Run-to-Run Progression
Current design state.
Designed & Locked
ConfirmedDecisions that are settled and load-bearing.
- The three-pillar identity — Guitar Hero action, FTL journey, Balatro build.
- San Diego → Providence, fixed start and end; BOTB as the run-wide clock.
- Two-layer map — country (galaxy) and state (sector), with fog-of-war nodes.
- Loadout structure — bus + Variants, bandmate capacity, gear slots, hero instrument-gating.
- Three-layer scoring stack and the Fame turnout model.
- Star-power framework — slot order = trigger order, cooldown gating.
- Bosses vs.

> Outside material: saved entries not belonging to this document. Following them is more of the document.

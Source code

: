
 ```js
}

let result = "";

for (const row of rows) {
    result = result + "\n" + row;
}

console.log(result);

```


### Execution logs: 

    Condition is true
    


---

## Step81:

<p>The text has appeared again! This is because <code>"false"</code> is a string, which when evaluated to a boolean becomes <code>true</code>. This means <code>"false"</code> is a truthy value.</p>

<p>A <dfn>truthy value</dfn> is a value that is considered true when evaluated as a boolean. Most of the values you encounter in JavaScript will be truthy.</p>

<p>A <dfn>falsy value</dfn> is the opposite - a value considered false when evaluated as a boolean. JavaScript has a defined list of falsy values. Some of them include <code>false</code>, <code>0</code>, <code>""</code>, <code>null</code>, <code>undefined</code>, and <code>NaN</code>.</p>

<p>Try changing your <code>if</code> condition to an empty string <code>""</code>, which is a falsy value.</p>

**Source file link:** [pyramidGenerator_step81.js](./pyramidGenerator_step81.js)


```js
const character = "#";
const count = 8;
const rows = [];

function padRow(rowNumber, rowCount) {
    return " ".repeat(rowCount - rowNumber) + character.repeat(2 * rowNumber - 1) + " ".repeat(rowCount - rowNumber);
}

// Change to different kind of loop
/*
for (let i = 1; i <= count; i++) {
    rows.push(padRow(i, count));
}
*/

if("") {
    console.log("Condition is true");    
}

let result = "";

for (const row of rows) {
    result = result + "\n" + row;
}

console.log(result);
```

Festivals split into two distinct systems.
- Intel & Contacts as the run-to-run meta-progression spine.
Still in Design
In progressSystems with a direction set but the details not yet pinned down.
- Festival gameplay loop — the moment-to-moment (likely a decision chain, skill checks, and a miniboss) isn't designed yet.
- Band-member ability pool — the trigger/cooldown framework is set; the actual roster of abilities is not.
- Rivals mechanic — blocking venues and sabotaging turnout are noted, but the underlying mechanic is unwritten.
- State map scope — a universal node-layout system is the likely path; bespoke per-state illustrated maps remain aspirational.
- Morale system depth — road-vs-hotel is established; the full morale mechanic isn't yet defined.
- Boss placement & rarity tiers — "every 3rd state" and Balatro-style bandmate rarities are directional, not final.
- Song licensing vs. original tracks — not yet discussed; shapes scope, tone, and budget.